RIPLEY: You've said the western world lost a city.

KAIXI: Yes. We should see the world map more like free world versus the enemy of them. So, if the world is two color and then Hong Kong has just change color.

RIPLEY: How do you respond to those who might think that the protesters pushed too much, too far. That's what the pro-Beijing camp says in Hong Kong.

KAIXI: Well, they also said we did that in 1989. It is not much different from accusing a rape victim of wearing to expose. Of course, it's the communist part to be blamed first. You cannot blame the victim.

RIPLEY: Is there any hope for the pro-democracy movement in Hong Kong at this point?

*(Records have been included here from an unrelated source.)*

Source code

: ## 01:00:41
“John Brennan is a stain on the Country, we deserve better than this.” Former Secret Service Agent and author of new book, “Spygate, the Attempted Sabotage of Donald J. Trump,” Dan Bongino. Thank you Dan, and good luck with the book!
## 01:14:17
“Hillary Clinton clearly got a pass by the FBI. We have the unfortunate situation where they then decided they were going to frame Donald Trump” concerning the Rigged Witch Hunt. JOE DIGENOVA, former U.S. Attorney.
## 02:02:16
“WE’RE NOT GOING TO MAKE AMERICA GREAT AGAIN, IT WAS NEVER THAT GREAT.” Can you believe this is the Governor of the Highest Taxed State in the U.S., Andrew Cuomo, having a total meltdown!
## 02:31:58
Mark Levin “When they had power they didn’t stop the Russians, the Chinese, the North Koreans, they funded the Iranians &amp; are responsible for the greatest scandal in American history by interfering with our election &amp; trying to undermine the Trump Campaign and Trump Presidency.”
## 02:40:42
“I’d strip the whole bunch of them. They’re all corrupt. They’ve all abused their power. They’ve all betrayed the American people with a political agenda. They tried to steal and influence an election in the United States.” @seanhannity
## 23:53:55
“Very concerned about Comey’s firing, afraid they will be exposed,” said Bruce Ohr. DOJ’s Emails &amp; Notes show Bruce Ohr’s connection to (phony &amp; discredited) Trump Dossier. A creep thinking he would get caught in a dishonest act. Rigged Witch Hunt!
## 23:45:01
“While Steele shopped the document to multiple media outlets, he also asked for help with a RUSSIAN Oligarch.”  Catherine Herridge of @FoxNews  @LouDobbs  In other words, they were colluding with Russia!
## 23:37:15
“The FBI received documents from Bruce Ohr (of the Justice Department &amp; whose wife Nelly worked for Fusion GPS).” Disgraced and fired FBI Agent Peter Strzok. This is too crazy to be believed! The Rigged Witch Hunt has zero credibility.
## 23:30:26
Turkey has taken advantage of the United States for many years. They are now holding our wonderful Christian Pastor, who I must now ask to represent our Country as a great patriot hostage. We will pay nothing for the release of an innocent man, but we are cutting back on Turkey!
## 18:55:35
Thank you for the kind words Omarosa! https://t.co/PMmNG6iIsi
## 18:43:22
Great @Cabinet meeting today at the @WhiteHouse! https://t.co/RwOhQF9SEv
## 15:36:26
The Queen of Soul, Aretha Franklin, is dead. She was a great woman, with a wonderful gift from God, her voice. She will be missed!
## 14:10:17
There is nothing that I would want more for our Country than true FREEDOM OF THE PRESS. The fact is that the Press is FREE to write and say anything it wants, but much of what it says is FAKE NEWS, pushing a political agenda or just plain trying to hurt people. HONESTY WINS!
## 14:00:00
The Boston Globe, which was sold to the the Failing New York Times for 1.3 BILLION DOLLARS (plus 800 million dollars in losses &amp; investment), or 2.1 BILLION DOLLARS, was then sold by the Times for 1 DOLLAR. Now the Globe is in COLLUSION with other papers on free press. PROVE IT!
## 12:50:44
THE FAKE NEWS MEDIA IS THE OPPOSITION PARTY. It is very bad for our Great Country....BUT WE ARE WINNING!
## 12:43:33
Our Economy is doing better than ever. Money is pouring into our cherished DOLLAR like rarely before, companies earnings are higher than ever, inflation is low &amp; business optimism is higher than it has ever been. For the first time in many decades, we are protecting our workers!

KAIXI: It is -- I -- there is no way of sugar coating it. It is one of the darkest times in Hong Kong's history, I believe. There is a silver lining. I see in the last two, three years. U.S. led western democracy who enabled Chinese regime to conduct all these atrocities. It's coming around a little. I realized what they have done and then coming to a point to thinking of changing this failed China policy.

RIPLEY: You left China 32 years ago after many of your fellow students died. Now we're sitting here in at Liberty Square. Do you worry about the future of democracy here in Taiwan given what some have called Chinese military intimidation?

KAIXI: Of course. You have to worry about democracy all the time. Even with living in democracy. That threat to Taiwan is military. It's over 1,000 warheads pointing at this island from the shore of China. People here in Taiwan brace in and out freedom. And they know it. And they -- because they have earned it and they will defend it.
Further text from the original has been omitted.